Task brief -
Before copying, set the pictures aside; then repeat every line below verbatim.

*** Opening of Extracted data ***

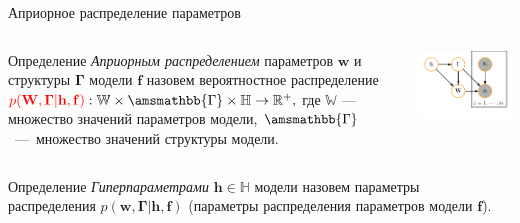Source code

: \documentclass[usenames,dvipsnames,11pt,pdf,utf8,russian,aspectratio=43]{beamer}
\begin{document}
\begin{frame}{Априорное распределение параметров}
\footnotesize   
\begin{columns}
\begin{column}{0.6\textwidth}
   \begin{block}{Определение}
\textit{Априорным распределением} параметров $\mathbf{w}$ и структуры  $\boldsymbol{\Gamma}$ модели $\mathbf{f}$ назовем вероятностное распределение
$
    \textcolor{red}{p(\mathbf{W}, \boldsymbol{\Gamma}|\mathbf{h},\mathbf{f})}: \mathbb{W} \times \amsmathbb{\Gamma} \times \mathbb{H} \to \mathbb{R}^{+}, 
$
где $\mathbb{W}$ --- множество значений параметров модели, $\amsmathbb{\Gamma}$~---~множество значений структуры модели.
\end{block}

\end{column}
\begin{column}{0.4\textwidth}  %
    \begin{center}
     \includegraphics[width=\textwidth]{simple_plate.pdf}
     \end{center}
\end{column}
\end{columns}
\vspace*{-0.5cm}
\begin{block}{Определение}
\textit{Гиперпараметрами} $\mathbf{h}\in \mathbb{H}$ модели  назовем параметры распределения $p(\mathbf{w}, \boldsymbol{\Gamma}|\mathbf{h},\mathbf{f})$ (параметры распределения параметров модели $\mathbf{f}$).
 

\end{block}
\end{frame}
\end{document}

*** Close of Extracted data ***

Problem solution -
Source code

: \documentclass[usenames,dvipsnames,11pt,pdf,utf8,russian,aspectratio=43]{beamer}
\begin{document}
\begin{frame}{Априорное распределение параметров}
\footnotesize   
\begin{columns}
\begin{column}{0.6\textwidth}
   \begin{block}{Определение}
\textit{Априорным распределением} параметров $\mathbf{w}$ и структуры  $\boldsymbol{\Gamma}$ модели $\mathbf{f}$ назовем вероятностное распределение
$
    \textcolor{red}{p(\mathbf{W}, \boldsymbol{\Gamma}|\mathbf{h},\mathbf{f})}: \mathbb{W} \times \amsmathbb{\Gamma} \times \mathbb{H} \to \mathbb{R}^{+}, 
$
где $\mathbb{W}$ --- множество значений параметров модели, $\amsmathbb{\Gamma}$~---~множество значений структуры модели.
\end{block}

\end{column}
\begin{column}{0.4\textwidth}  %
    \begin{center}
     \includegraphics[width=\textwidth]{simple_plate.pdf}
     \end{center}
\end{column}
\end{columns}
\vspace*{-0.5cm}
\begin{block}{Определение}
\textit{Гиперпараметрами} $\mathbf{h}\in \mathbb{H}$ модели  назовем параметры распределения $p(\mathbf{w}, \boldsymbol{\Gamma}|\mathbf{h},\mathbf{f})$ (параметры распределения параметров модели $\mathbf{f}$).
 

\end{block}
\end{frame}
\end{document}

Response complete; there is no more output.